Maciej Mróz Personal Blog

Because why not

Aug 8, 2023 - 4 minute read - Technology

My Dog Is a Superhero

My dog is not really a superhero ;) Still, the title is catchy and Generative AI can make it look like one:

Dog as Superhero 1

What’s even cooler is that we can create multiple variants around this theme quite easily:

Dog as Superhero 2 Dog as Superhero 3 Dog as Superhero 4

These images are all originating from single photo of my french bulldog but were processed using generative AI model (to be technically correct it’s a pipeline and not just one model) called Stable Diffusion XL, done using technique called inpainting, which in a nutshell fills the gaps in the image using user supplied mask. Pretty cool is you ask me, especially considering I am not really an artist. I do know my way around plenty of content creation tools (this is where demoscene/game development background and being a nerd pays off) but my artistic abilities were always … limited. With Generative AI anyone can do it, and while quality may not be what’s expected of professional artist for many uses even images above would simply be good enough.

To be totally fair, maybe not exactly “anyone”, at least today. This was done in Jupyter notebook with Python script taking straight to “diffusers” library by Stability AI (implementing diffusion pipelines on top of PyTorch), something a developer might be comfortable with but not really user friendly for non-technical folks. This was also done on a Linux system and using pretty powerful GPU with 12 GB VRAM (maybe not high end but well above average at the time of writing these words). The tooling around stable diffusion improves every day, there are already GUI tools people can use. These tools will only continue to get better and we’ll also get more and more of this implemented inside trational content creation tools.

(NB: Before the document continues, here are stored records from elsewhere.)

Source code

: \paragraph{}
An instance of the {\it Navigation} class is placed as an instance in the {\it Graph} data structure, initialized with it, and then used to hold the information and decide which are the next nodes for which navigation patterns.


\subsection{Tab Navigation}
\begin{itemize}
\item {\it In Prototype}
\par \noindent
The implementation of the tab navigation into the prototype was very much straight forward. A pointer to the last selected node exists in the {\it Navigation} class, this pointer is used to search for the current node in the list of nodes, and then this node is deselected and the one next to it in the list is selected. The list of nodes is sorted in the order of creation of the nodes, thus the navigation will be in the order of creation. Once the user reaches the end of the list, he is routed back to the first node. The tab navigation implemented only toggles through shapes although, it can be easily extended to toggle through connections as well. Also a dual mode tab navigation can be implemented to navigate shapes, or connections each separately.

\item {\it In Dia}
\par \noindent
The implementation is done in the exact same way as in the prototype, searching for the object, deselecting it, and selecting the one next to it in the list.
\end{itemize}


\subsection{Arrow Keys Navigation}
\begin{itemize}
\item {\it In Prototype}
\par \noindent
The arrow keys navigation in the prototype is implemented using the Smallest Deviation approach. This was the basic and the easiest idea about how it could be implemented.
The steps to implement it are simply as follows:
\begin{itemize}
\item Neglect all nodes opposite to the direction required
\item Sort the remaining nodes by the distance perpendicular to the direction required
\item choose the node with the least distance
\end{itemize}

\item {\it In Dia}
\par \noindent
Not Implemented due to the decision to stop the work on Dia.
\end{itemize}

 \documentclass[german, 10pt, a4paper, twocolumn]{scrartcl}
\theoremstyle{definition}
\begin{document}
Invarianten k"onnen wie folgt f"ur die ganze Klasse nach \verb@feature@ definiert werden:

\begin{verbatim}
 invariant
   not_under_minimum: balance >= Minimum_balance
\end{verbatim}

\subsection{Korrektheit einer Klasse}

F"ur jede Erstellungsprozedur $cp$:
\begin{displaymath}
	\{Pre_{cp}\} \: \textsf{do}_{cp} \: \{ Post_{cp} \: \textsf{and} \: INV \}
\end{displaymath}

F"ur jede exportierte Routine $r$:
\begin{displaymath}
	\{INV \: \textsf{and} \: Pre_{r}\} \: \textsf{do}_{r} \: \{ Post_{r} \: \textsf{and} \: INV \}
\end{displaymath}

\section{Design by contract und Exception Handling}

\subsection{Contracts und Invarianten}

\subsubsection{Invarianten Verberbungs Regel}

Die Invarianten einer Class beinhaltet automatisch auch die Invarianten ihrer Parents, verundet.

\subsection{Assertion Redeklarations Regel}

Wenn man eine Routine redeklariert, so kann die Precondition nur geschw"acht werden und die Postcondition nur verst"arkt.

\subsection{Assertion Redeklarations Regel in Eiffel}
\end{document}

For now, we are in a world of arcane art of prompt engineering, trading off performance for memory usage (or just not seeing CUDA OutOfMemory errors), model finetuning, LoRA (clever way of adjusting neural network behavior without fully retraining it) etc. The power we have today is already huge but at the same time entire Generative AI space is still in its infancy (that also includes large language models like GPT).

Next few years are going to be very exciting and at least a bit unpredictable, on many levels. Social and economic consequences of rapid productivity boost are hard to predict, and many jobs will be displaced or will evolve and change in nature. There will still be place for great artists, but I’d wager only people with art director/technical artist skills blend will survive in new reality simply because gruntwork will be delegated to AI running on powerful GPU. On business side it is extremely tempting because if you invest in training proprietary model this alone is unpassable barrier to entry for most competitors except ones with deepest pockets. As a context right now we’re talking hundreds of thousands of dollars in infrastructure costs just for single model training and for anyone serious about competing in this space capital requirements are going to be very high multiple of that number. AI specialists are few and work “elsewhere” so even if there aren’t as many jobs available in this space (compared to wide IT sector) I am pretty sure filling open positions is not easy, and most likely expensive. Winners are going to win big so it’s not suprising money is flowing like crazy.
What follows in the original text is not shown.